• Assigned task: Pull out every line below containing the word "coders".

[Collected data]

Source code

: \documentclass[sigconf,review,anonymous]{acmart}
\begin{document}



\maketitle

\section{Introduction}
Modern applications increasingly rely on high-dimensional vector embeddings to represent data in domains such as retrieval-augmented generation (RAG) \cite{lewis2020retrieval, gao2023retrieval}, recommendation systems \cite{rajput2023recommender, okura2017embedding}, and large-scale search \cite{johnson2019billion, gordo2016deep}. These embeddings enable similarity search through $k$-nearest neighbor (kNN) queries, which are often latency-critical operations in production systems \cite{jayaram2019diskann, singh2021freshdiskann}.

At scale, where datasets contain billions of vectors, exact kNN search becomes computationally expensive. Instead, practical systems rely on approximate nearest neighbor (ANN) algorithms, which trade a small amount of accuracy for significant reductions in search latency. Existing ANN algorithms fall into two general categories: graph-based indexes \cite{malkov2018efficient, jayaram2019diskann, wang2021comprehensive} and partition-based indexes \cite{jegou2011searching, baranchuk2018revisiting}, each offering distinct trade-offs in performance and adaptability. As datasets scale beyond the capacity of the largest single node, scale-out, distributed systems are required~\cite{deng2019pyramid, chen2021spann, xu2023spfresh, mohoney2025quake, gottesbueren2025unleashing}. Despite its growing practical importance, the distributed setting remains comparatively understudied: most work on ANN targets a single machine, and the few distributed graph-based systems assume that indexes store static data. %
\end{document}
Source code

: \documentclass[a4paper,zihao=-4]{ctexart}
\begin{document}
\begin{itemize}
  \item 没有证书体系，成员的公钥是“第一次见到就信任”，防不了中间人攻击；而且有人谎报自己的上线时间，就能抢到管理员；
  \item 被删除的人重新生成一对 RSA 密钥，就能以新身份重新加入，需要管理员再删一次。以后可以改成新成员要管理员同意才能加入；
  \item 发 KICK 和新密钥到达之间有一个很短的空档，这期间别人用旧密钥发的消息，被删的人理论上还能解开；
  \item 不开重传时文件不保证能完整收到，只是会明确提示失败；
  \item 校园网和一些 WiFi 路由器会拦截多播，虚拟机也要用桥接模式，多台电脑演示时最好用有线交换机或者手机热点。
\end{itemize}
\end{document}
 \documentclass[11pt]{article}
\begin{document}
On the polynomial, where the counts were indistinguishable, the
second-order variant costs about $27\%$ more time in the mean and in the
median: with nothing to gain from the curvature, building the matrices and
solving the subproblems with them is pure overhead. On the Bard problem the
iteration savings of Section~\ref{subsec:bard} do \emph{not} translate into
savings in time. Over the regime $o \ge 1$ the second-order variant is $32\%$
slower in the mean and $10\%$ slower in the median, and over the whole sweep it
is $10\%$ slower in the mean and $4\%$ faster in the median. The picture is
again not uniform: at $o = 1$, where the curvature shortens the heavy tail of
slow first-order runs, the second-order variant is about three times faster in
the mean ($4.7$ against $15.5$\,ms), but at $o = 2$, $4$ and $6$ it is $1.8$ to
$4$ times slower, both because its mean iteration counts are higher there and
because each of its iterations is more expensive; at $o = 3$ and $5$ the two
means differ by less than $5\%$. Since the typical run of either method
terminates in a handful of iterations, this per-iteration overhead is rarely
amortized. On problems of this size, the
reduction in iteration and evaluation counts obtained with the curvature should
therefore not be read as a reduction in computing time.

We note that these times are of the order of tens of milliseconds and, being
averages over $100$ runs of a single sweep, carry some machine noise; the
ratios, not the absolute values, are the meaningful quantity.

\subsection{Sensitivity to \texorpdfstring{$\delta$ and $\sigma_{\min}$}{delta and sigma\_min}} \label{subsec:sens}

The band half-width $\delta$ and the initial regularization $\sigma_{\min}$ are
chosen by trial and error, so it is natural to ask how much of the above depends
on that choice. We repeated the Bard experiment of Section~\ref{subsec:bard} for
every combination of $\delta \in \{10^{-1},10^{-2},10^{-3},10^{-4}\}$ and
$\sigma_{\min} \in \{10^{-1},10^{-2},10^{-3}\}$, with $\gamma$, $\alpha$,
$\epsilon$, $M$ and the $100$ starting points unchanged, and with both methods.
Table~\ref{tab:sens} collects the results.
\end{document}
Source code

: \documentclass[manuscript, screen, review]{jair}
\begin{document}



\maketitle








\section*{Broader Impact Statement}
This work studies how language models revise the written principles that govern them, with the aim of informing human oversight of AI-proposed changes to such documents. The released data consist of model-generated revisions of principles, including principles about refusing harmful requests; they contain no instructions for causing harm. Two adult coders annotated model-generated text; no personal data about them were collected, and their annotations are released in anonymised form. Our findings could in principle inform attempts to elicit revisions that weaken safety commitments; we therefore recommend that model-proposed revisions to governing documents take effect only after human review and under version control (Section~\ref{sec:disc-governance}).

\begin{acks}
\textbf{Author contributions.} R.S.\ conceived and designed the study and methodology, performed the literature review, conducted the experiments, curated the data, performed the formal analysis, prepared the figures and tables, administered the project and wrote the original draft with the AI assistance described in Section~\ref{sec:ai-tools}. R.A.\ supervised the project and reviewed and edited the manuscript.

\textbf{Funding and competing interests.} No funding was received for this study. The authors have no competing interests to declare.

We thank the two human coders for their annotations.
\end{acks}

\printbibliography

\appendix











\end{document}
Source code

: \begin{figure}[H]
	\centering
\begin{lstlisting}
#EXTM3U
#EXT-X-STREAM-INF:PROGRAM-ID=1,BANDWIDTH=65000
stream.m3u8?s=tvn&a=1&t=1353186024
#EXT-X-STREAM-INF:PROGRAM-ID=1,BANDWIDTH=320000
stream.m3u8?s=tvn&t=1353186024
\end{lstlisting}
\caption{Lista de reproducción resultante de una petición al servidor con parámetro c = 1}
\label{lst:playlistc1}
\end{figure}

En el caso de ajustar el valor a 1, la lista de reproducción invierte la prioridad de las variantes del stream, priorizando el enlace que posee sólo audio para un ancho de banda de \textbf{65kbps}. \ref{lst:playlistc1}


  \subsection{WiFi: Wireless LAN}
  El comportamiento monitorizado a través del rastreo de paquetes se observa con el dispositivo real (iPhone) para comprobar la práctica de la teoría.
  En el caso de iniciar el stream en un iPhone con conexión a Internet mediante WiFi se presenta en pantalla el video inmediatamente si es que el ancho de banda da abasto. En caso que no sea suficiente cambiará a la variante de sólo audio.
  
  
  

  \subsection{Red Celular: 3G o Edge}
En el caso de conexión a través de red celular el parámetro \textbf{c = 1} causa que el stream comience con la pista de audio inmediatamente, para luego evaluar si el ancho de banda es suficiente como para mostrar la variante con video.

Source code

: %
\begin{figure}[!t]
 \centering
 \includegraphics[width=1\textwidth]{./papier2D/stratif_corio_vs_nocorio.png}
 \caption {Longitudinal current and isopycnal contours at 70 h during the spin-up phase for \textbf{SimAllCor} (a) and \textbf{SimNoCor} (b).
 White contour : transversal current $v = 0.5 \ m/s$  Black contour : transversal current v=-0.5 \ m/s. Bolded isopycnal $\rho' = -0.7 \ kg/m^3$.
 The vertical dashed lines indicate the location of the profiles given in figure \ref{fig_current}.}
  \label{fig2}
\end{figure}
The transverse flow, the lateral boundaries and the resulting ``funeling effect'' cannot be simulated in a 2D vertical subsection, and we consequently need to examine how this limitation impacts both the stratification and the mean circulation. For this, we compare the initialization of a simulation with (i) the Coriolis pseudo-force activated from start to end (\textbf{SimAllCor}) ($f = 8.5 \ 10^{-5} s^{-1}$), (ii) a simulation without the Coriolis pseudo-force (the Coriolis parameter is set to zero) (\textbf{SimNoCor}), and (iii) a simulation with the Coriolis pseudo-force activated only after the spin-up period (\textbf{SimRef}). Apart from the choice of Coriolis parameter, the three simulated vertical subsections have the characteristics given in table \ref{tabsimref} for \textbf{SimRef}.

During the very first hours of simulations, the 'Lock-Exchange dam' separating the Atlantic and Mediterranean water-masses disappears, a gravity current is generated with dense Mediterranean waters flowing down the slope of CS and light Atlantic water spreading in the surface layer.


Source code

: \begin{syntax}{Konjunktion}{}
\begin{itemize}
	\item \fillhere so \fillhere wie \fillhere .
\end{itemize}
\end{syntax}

• Written answer:
This work studies how language models revise the written principles that govern them, with the aim of informing human oversight of AI-proposed changes to such documents. The released data consist of model-generated revisions of principles, including principles about refusing harmful requests; they contain no instructions for causing harm. Two adult coders annotated model-generated text; no personal data about them were collected, and their annotations are released in anonymised form. Our findings could in principle inform attempts to elicit revisions that weaken safety commitments; we therefore recommend that model-proposed revisions to governing documents take effect only after human review and under version control (Section~\ref{sec:disc-governance}).
We thank the two human coders for their annotations.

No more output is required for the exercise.